In the entries below, some lines contain "separate"; work out how many and answer with the figure only.

Data extracted from a collection:
>>>>
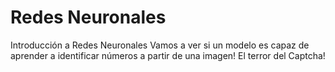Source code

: # Redes Neuronales
 Introducción a Redes Neuronales
 Vamos a ver si un modelo es capaz de aprender a identificar números a partir de una imagen! El terror del Captcha!
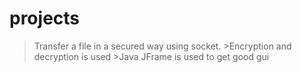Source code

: # projects
>Transfer a file in a secured way using socket. >Encryption and decryption is used >Java JFrame is used to get good gui 
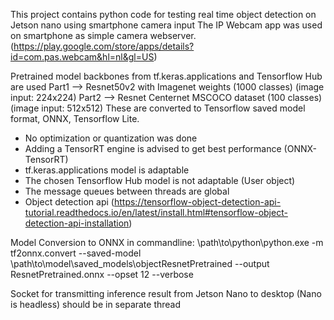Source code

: This project contains python code for testing real time object detection on Jetson nano using smartphone camera input
The IP Webcam app was used on smartphone as simple camera webserver.
(https://play.google.com/store/apps/details?id=com.pas.webcam&hl=nl&gl=US)

Pretrained model backbones from tf.keras.applications and Tensorflow Hub are used
Part1 --> Resnet50v2 with Imagenet weights (1000 classes) (image input: 224x224)
Part2 --> Resnet Centernet MSCOCO dataset (100 classes) (image input: 512x512)
These are converted to Tensorflow saved model format, ONNX, Tensorflow Lite.

- No optimization or quantization was done
- Adding a TensorRT engine is advised to get best performance (ONNX-TensorRT)  
- tf.keras.applications model is adaptable
- The chosen Tensorflow Hub model is not adaptable (User object)
- The message queues between threads are global
- Object detection api (https://tensorflow-object-detection-api-tutorial.readthedocs.io/en/latest/install.html#tensorflow-object-detection-api-installation)

Model Conversion to ONNX in commandline:
\path\to\python\python.exe -m tf2onnx.convert --saved-model \path\to\model\saved_models\objectResnetPretrained 
--output ResnetPretrained.onnx --opset 12 --verbose

Socket for transmitting inference result from Jetson Nano to desktop (Nano is headless) should be in separate thread
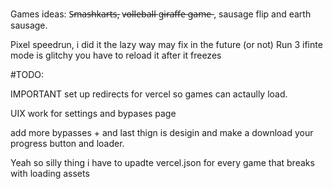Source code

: Games ideas: S̶m̶a̶s̶h̶k̶a̶r̶t̶s̶, v̶o̶l̶l̶e̶b̶a̶l̶l̶ g̶i̶r̶a̶f̶f̶e̶ g̶a̶m̶e̶ , sausage flip and earth sausage.

Pixel speedrun, i did it the lazy way may fix in the future (or not)
Run 3 ifinte mode is glitchy you have to reload it after it freezes

#TODO:

IMPORTANT set up redirects for vercel so games can actaully load.

UIX work for settings and bypases page

add more bypasses +  and last thign is desigin and make a download your progress button and loader. 


Yeah so silly thing i have to upadte vercel.json for every game that breaks with loading assets
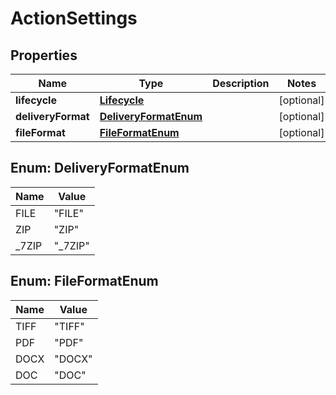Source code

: 
# ActionSettings

## Properties
Name | Type | Description | Notes
------------ | ------------- | ------------- | -------------
**lifecycle** | [**Lifecycle**](Lifecycle.md) |  |  [optional]
**deliveryFormat** | [**DeliveryFormatEnum**](#DeliveryFormatEnum) |  |  [optional]
**fileFormat** | [**FileFormatEnum**](#FileFormatEnum) |  |  [optional]


<a name="DeliveryFormatEnum"></a>
## Enum: DeliveryFormatEnum
Name | Value
---- | -----
FILE | &quot;FILE&quot;
ZIP | &quot;ZIP&quot;
_7ZIP | &quot;_7ZIP&quot;


<a name="FileFormatEnum"></a>
## Enum: FileFormatEnum
Name | Value
---- | -----
TIFF | &quot;TIFF&quot;
PDF | &quot;PDF&quot;
DOCX | &quot;DOCX&quot;
DOC | &quot;DOC&quot;




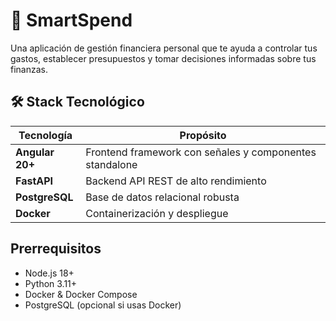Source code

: # 🧠 SmartSpend

Una aplicación de gestión financiera personal que te ayuda a controlar tus gastos, establecer presupuestos y tomar decisiones informadas sobre tus finanzas.

## 🛠️ Stack Tecnológico

| Tecnología      | Propósito                                               |
| --------------- | ------------------------------------------------------- |
| **Angular 20+** | Frontend framework con señales y componentes standalone |
| **FastAPI**     | Backend API REST de alto rendimiento                    |
| **PostgreSQL**  | Base de datos relacional robusta                        |
| **Docker**      | Containerización y despliegue                           |

## Prerrequisitos

- Node.js 18+
- Python 3.11+
- Docker & Docker Compose
- PostgreSQL (opcional si usas Docker)
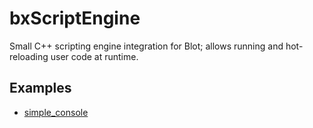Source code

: # bxScriptEngine

Small C++ scripting engine integration for Blot; allows running and hot-reloading user code at runtime.

## Examples

- [simple_console](examples/simple_console) 
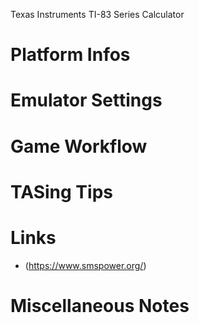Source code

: Texas Instruments TI-83 Series Calculator

# Platform Infos

# Emulator Settings

# Game Workflow

# TASing Tips

# Links
- (https://www.smspower.org/)

# Miscellaneous Notes
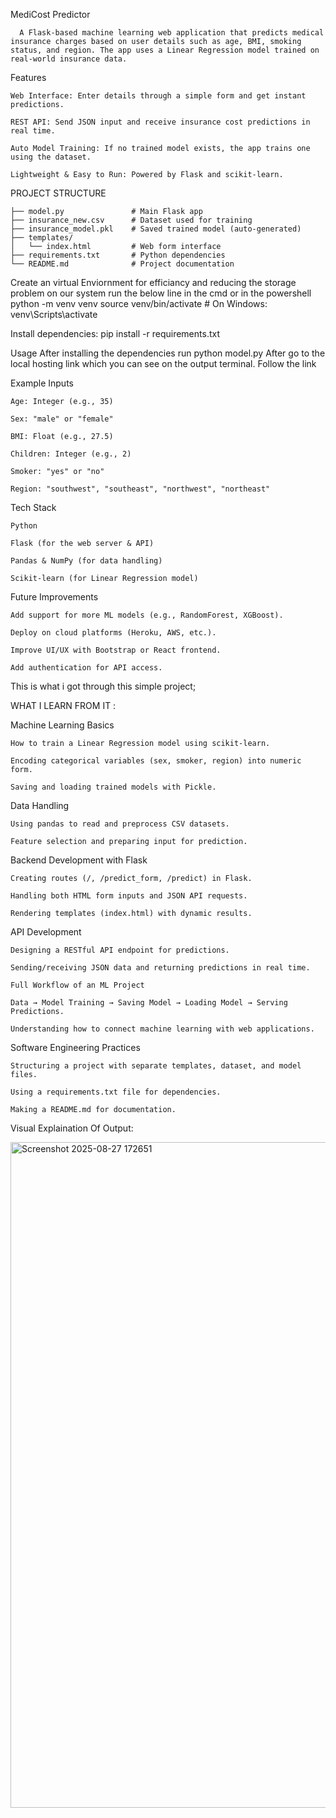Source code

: MediCost Predictor

      A Flask-based machine learning web application that predicts medical insurance charges based on user details such as age, BMI, smoking status, and region. The app uses a Linear Regression model trained on real-world insurance data.

Features

    Web Interface: Enter details through a simple form and get instant predictions.
    
    REST API: Send JSON input and receive insurance cost predictions in real time.
    
    Auto Model Training: If no trained model exists, the app trains one using the dataset.
    
    Lightweight & Easy to Run: Powered by Flask and scikit-learn.

PROJECT STRUCTURE

    ├── model.py               # Main Flask app
    ├── insurance_new.csv      # Dataset used for training
    ├── insurance_model.pkl    # Saved trained model (auto-generated)
    ├── templates/
    │   └── index.html         # Web form interface
    ├── requirements.txt       # Python dependencies
    └── README.md              # Project documentation

Create an virtual Enviornment for efficiancy and reducing the storage problem on our system run the below line in the cmd or in the powershell
      python -m venv venv
      source venv/bin/activate   # On Windows: venv\Scripts\activate

Install dependencies:
      pip install -r requirements.txt
      
Usage
  After installing the dependencies run python model.py
  After go to the local hosting link which you can see on the output terminal. Follow the link

Example Inputs

    Age: Integer (e.g., 35)
    
    Sex: "male" or "female"
    
    BMI: Float (e.g., 27.5)
    
    Children: Integer (e.g., 2)
    
    Smoker: "yes" or "no"
    
    Region: "southwest", "southeast", "northwest", "northeast"

Tech Stack

    Python
    
    Flask (for the web server & API)
    
    Pandas & NumPy (for data handling)
    
    Scikit-learn (for Linear Regression model)

Future Improvements

    Add support for more ML models (e.g., RandomForest, XGBoost).
    
    Deploy on cloud platforms (Heroku, AWS, etc.).
    
    Improve UI/UX with Bootstrap or React frontend.
    
    Add authentication for API access.

This is what i got through this simple project;

WHAT I LEARN FROM IT : 

  Machine Learning Basics

    How to train a Linear Regression model using scikit-learn.
    
    Encoding categorical variables (sex, smoker, region) into numeric form.
    
    Saving and loading trained models with Pickle.
    
  Data Handling
    
    Using pandas to read and preprocess CSV datasets.
    
    Feature selection and preparing input for prediction.
    
  Backend Development with Flask
    
    Creating routes (/, /predict_form, /predict) in Flask.
    
    Handling both HTML form inputs and JSON API requests.
    
    Rendering templates (index.html) with dynamic results.
    
  API Development
    
    Designing a RESTful API endpoint for predictions.
    
    Sending/receiving JSON data and returning predictions in real time.
    
    Full Workflow of an ML Project
    
    Data → Model Training → Saving Model → Loading Model → Serving Predictions.
    
    Understanding how to connect machine learning with web applications.
    
  Software Engineering Practices
    
    Structuring a project with separate templates, dataset, and model files.
    
    Using a requirements.txt file for dependencies.
    
    Making a README.md for documentation.

Visual Explaination Of Output:

  <img width="1902" height="1065" alt="Screenshot 2025-08-27 172651" src="https://github.com/user-attachments/assets/a4ce9296-0913-43b2-bde7-d42e26ed9649" />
<<<<
*Reply to the task:* 2